_What you will do_
Tally up the lines below that contain the word "mouvements" and give the total alone.

Stored data:

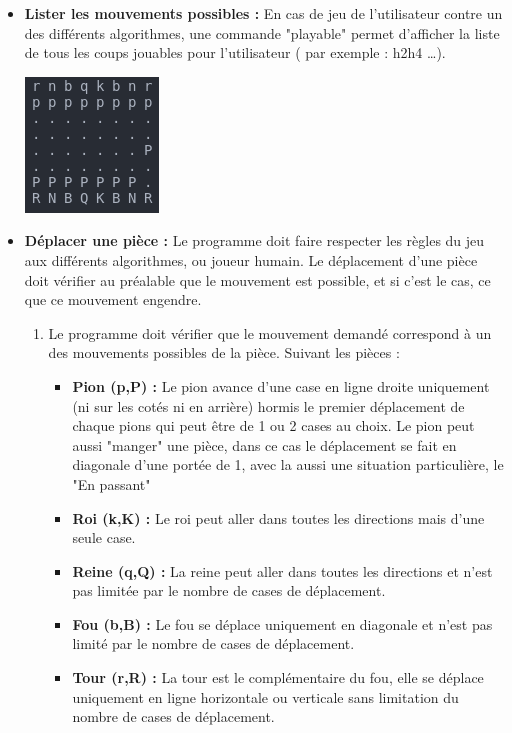 \documentclass{article}
\begin{document}
\begin{itemize}
    \medskip
    \item \textbf{Lister les mouvements possibles : }
    \newline
    En cas de jeu de l'utilisateur contre un des différents algorithmes, une commande "playable" permet d'afficher la liste de tous les coups jouables pour l'utilisateur ( par exemple : h2h4 \dots).
    \newline
    \centerline{\includegraphics[scale = 0.5]{img/chess_moveh2h4.png}}
    \medskip
    \item \textbf{Déplacer une pièce : }
    \newline
    Le programme doit faire respecter les règles du jeu aux différents algorithmes, ou joueur humain.
    Le déplacement d'une pièce doit vérifier au préalable que le mouvement est possible, et si c'est le cas, ce que ce mouvement engendre.
    \begin{enumerate}
        \item Le programme doit vérifier que le mouvement demandé correspond à un des mouvements possibles de la pièce.
        Suivant les pièces : 
        \begin{itemize}
            \item \textbf{Pion (p,P) : } Le pion avance d'une case en ligne droite uniquement (ni sur les cotés ni en arrière) hormis le premier déplacement de chaque pions qui peut être de 1 ou 2 cases au choix.
            Le pion peut aussi "manger" une pièce, dans ce cas le déplacement se fait en diagonale d'une portée de 1, avec la aussi une situation particulière, le "En passant"
            \item \textbf{Roi (k,K) : } Le roi peut aller dans toutes les directions mais d'une seule case.
            \item \textbf{Reine (q,Q) : } La reine peut aller dans toutes les directions et n'est pas limitée par le nombre de cases de déplacement.
            \item \textbf{Fou (b,B) : } Le fou se déplace uniquement en diagonale et n'est pas limité par le nombre de cases de déplacement.
            \item \textbf{Tour (r,R) : } La tour est le complémentaire du fou, elle se déplace uniquement en ligne horizontale ou verticale sans limitation du nombre de cases de déplacement.

\end{itemize}
\end{enumerate}
\end{itemize}
\end{document}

_Answer below_
2